** PROVIDED DATA follows **
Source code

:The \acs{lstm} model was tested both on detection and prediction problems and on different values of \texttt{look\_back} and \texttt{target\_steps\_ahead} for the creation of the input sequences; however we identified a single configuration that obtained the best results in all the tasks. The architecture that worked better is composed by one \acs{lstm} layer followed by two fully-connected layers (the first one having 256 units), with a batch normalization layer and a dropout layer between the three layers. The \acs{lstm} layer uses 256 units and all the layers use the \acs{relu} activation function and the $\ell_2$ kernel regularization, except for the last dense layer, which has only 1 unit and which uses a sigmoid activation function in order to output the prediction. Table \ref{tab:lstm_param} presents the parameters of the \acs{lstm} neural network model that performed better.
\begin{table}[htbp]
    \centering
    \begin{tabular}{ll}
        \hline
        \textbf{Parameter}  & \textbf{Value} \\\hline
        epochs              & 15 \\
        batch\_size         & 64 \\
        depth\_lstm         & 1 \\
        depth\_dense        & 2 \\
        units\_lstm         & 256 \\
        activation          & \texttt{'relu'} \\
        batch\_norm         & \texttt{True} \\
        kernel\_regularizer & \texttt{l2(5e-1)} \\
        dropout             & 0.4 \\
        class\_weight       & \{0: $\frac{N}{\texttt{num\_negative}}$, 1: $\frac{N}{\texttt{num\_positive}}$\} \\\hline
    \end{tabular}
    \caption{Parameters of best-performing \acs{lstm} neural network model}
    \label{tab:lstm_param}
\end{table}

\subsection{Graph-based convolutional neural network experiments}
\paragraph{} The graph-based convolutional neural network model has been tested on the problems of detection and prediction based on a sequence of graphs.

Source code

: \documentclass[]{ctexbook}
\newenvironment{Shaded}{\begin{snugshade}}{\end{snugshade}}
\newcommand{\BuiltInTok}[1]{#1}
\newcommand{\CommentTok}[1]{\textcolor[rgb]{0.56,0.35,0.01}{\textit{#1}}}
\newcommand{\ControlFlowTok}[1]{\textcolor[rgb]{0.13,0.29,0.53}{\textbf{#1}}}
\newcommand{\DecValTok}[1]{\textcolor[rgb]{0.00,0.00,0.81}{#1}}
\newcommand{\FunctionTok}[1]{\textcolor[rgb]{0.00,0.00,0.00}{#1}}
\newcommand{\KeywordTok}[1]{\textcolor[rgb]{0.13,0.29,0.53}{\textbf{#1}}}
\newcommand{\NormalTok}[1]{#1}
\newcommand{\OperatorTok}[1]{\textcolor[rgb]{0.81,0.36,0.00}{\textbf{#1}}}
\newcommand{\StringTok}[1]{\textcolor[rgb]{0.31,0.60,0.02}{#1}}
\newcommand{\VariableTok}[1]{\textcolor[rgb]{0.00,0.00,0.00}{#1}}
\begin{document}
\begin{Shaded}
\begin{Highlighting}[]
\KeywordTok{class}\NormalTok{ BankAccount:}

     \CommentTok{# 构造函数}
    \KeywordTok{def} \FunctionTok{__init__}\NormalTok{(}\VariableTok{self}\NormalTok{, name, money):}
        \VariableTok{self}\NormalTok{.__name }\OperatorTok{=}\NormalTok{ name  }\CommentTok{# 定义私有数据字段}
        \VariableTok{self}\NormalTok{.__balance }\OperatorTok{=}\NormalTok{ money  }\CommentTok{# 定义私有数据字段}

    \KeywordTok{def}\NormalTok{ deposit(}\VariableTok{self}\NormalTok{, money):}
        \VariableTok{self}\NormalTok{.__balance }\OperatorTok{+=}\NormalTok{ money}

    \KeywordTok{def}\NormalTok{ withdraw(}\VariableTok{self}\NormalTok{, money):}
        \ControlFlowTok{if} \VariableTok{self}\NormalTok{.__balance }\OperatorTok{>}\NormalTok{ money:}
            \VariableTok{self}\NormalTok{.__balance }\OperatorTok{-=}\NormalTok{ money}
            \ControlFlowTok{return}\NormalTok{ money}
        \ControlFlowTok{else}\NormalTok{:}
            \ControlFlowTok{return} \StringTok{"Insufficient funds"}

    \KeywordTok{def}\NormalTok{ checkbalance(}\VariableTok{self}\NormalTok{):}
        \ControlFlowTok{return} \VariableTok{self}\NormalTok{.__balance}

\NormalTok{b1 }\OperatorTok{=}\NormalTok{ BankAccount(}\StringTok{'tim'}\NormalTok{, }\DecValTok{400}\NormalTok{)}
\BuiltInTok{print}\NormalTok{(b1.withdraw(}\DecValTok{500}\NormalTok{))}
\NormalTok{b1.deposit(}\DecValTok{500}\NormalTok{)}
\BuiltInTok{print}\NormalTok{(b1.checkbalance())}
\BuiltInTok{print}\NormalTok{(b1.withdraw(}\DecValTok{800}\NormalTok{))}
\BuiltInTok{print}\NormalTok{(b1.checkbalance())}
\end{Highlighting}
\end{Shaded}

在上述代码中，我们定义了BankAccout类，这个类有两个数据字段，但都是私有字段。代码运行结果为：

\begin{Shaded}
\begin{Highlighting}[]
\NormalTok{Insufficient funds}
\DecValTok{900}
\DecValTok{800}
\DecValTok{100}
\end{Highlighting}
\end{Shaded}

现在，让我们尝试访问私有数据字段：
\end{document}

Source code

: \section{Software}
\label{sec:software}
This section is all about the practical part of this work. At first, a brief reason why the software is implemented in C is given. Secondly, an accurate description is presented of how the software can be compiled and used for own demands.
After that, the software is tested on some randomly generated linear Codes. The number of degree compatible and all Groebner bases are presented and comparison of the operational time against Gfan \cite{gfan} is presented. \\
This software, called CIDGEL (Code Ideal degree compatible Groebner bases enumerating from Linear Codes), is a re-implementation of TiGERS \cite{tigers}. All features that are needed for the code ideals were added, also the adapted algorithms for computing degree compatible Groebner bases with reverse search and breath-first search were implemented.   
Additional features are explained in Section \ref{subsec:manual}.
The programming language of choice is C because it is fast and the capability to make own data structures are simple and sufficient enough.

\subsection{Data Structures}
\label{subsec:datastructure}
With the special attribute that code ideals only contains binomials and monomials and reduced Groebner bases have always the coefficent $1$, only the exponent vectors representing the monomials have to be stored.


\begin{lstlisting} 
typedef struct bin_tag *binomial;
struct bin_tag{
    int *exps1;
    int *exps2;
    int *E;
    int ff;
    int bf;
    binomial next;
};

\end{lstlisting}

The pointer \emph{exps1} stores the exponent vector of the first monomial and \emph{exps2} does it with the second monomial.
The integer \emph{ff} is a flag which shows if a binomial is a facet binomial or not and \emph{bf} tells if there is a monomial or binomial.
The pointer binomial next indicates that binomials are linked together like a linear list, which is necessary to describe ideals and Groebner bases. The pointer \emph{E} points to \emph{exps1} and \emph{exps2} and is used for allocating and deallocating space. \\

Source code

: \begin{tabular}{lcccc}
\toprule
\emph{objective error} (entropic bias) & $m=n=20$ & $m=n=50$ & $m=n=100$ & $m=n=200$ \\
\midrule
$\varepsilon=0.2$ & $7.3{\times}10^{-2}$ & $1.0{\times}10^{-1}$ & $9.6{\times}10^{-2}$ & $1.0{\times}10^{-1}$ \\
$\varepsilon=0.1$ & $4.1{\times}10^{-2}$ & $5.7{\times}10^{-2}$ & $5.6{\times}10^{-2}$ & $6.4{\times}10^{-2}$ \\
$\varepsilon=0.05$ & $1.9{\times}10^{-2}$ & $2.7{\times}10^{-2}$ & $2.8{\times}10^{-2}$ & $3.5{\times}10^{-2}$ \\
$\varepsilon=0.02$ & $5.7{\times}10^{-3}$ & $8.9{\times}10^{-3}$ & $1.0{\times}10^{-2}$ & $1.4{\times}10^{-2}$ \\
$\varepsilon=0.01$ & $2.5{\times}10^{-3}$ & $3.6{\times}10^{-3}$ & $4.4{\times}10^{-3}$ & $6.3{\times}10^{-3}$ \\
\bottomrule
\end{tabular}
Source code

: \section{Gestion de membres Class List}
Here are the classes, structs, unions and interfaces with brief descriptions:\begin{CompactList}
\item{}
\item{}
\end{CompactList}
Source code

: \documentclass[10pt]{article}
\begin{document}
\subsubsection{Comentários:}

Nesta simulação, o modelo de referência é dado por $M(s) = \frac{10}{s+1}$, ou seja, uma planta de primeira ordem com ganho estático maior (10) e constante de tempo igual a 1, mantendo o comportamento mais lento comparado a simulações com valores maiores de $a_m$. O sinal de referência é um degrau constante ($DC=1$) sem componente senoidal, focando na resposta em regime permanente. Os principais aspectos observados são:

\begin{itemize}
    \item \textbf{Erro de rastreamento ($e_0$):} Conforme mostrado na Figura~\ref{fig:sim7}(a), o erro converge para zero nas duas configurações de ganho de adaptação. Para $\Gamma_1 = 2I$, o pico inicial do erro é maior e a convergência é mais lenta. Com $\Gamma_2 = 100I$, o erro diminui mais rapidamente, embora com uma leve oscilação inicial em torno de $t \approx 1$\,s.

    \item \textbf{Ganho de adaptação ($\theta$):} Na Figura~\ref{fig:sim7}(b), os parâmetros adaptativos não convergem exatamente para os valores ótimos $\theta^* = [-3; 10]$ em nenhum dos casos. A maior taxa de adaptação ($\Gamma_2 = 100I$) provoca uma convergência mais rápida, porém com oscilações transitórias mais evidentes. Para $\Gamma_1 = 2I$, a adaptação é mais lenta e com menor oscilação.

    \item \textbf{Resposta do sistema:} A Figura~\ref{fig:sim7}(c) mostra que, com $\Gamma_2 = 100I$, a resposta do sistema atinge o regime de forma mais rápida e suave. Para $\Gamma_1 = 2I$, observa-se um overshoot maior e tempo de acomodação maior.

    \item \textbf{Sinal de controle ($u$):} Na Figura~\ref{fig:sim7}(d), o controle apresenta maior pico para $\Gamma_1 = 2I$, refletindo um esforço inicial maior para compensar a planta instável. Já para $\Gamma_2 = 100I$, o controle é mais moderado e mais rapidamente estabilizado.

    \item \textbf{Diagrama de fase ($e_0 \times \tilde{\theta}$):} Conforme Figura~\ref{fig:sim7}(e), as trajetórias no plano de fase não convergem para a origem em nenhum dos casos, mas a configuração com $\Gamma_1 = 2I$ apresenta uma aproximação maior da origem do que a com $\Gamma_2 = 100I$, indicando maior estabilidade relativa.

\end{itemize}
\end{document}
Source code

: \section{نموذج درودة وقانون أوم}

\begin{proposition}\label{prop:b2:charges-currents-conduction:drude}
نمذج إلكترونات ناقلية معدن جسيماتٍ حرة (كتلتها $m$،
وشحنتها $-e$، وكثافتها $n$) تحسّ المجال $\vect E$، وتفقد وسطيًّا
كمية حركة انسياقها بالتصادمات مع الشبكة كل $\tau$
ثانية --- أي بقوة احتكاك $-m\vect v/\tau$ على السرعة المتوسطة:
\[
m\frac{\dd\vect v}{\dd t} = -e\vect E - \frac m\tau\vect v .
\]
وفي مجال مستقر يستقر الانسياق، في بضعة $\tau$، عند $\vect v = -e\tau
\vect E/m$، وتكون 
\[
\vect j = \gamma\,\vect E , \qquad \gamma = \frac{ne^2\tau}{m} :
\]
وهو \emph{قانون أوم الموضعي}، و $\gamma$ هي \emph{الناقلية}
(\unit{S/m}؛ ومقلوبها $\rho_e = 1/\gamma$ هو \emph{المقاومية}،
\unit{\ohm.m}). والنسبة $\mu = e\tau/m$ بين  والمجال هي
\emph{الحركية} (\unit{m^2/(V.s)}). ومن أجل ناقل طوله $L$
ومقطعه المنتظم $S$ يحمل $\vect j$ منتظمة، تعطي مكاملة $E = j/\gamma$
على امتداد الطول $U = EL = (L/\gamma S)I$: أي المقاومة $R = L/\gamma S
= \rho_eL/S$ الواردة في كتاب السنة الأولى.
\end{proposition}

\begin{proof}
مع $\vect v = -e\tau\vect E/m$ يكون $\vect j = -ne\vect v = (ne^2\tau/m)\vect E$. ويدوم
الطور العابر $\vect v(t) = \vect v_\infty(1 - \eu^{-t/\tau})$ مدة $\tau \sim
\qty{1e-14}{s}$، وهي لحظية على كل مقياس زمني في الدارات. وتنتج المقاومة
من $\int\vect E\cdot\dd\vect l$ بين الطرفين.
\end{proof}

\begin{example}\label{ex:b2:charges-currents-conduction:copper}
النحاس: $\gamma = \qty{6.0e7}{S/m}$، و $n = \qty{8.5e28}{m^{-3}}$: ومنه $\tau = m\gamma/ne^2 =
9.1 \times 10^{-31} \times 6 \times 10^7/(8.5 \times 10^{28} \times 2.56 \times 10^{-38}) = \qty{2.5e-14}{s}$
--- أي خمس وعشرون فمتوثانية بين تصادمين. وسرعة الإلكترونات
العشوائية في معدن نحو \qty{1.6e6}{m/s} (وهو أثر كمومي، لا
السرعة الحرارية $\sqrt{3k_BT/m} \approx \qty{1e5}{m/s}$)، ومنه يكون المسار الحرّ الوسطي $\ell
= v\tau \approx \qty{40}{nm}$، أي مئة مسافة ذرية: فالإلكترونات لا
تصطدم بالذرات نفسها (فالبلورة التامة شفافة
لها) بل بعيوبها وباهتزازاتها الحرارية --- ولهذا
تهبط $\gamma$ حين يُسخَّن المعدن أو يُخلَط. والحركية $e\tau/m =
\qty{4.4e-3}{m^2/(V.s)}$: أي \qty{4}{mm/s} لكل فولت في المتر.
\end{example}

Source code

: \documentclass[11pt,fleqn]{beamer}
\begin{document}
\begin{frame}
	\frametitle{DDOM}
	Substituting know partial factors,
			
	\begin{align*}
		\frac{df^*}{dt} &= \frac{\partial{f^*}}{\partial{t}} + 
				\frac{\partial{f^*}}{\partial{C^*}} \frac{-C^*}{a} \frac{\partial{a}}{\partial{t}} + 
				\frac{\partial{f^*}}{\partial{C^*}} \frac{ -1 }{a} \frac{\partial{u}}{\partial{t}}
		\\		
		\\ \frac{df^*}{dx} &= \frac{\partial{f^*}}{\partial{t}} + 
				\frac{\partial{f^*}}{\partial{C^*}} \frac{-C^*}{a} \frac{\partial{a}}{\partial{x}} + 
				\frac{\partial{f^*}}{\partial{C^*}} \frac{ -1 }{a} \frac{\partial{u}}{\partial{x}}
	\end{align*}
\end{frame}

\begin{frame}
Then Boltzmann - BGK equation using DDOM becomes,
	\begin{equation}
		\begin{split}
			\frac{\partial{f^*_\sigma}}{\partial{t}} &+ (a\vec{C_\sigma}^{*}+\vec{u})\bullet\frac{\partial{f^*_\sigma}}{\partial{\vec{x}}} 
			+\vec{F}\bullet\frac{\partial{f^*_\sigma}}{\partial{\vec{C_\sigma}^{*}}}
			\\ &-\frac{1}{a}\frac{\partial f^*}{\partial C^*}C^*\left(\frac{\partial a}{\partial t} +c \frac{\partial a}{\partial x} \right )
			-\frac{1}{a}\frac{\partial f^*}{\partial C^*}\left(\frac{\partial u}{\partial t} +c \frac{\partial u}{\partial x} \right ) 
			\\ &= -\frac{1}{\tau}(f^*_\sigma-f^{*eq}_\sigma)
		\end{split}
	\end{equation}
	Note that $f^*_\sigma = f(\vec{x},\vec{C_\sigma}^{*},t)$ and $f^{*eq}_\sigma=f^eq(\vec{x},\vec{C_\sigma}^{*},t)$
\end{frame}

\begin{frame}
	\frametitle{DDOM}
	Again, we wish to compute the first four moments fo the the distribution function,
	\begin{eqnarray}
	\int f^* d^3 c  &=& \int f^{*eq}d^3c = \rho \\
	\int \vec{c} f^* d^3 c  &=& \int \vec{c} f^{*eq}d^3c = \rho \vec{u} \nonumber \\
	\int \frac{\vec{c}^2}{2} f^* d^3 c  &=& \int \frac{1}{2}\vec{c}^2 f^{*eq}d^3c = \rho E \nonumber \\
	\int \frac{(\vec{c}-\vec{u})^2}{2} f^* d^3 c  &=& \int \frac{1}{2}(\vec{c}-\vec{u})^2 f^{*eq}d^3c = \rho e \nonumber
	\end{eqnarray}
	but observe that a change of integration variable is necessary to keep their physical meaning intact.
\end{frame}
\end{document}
** End of PROVIDED DATA **
* TASK INSTRUCTIONS *
Using the entries above, work out how many lines contain the string "FunctionTok". Respond with that number alone.

* TASK RESPONSE *
2